Stored dataset items
- - - - -
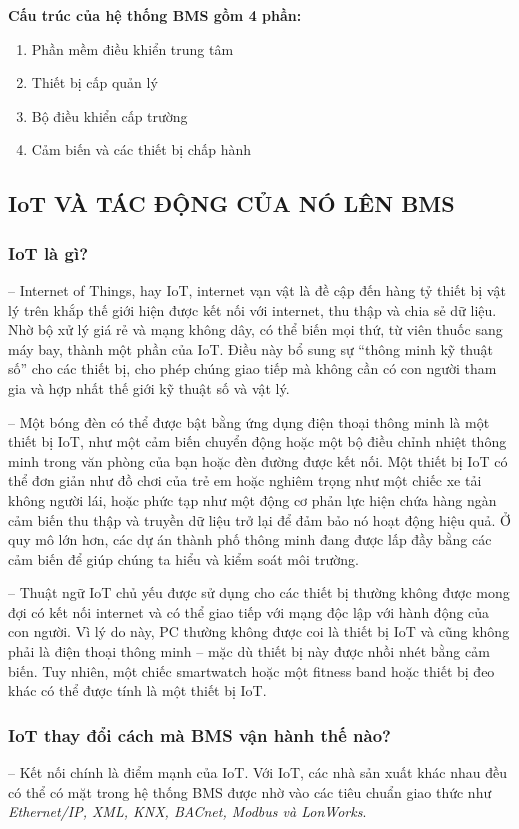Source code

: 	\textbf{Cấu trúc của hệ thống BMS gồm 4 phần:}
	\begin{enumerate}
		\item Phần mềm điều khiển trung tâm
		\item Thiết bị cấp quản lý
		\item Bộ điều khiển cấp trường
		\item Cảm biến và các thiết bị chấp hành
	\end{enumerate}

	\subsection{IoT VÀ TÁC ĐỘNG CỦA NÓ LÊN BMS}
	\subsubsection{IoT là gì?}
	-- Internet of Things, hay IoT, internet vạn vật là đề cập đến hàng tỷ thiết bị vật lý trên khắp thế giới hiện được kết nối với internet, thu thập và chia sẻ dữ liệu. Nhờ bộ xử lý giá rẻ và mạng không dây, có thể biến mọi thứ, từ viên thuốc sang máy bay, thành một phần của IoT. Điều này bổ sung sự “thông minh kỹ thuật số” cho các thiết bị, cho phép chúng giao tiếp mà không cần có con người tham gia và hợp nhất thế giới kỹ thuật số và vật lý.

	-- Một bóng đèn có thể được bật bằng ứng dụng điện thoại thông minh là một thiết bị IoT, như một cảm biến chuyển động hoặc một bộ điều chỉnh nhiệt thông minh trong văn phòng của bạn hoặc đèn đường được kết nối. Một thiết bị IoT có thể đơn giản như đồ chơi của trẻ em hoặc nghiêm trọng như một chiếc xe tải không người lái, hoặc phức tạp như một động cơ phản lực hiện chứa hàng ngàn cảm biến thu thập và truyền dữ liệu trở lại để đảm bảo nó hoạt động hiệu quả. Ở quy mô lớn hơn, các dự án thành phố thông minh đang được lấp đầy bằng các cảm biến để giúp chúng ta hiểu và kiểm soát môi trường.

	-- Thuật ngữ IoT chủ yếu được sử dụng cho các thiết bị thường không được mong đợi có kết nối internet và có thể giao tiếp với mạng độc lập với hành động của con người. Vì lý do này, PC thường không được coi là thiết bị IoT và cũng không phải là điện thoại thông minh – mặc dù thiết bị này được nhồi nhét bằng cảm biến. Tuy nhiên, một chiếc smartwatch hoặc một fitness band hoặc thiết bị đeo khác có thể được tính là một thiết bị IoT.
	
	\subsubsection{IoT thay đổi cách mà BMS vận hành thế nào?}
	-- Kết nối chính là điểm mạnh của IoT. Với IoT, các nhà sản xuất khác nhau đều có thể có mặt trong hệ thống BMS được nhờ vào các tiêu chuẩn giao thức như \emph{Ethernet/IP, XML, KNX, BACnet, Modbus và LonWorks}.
- - - - -
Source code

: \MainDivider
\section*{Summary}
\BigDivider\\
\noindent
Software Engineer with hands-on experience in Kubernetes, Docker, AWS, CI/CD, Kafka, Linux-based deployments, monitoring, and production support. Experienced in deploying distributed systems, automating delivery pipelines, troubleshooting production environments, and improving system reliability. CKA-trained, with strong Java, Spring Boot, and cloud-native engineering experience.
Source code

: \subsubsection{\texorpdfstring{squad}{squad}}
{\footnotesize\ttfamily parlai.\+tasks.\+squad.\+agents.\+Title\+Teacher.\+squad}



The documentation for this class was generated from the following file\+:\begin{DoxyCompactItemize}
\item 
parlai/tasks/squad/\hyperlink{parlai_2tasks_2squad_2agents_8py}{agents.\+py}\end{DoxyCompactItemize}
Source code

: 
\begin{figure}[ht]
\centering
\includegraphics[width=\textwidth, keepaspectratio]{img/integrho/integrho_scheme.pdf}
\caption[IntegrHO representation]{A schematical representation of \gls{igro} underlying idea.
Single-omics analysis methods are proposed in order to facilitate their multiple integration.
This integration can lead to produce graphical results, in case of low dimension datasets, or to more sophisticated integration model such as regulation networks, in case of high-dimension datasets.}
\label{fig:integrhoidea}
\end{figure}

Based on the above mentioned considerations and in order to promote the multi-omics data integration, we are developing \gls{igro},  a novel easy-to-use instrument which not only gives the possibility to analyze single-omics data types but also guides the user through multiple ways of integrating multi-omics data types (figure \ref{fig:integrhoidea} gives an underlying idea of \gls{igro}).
- - - - -
#### Activity
Find all the lines with "squad" in the data and copy them.

#### Response below
: \subsubsection{\texorpdfstring{squad}{squad}}
{\footnotesize\ttfamily parlai.\+tasks.\+squad.\+agents.\+Title\+Teacher.\+squad}
parlai/tasks/squad/\hyperlink{parlai_2tasks_2squad_2agents_8py}{agents.\+py}\end{DoxyCompactItemize}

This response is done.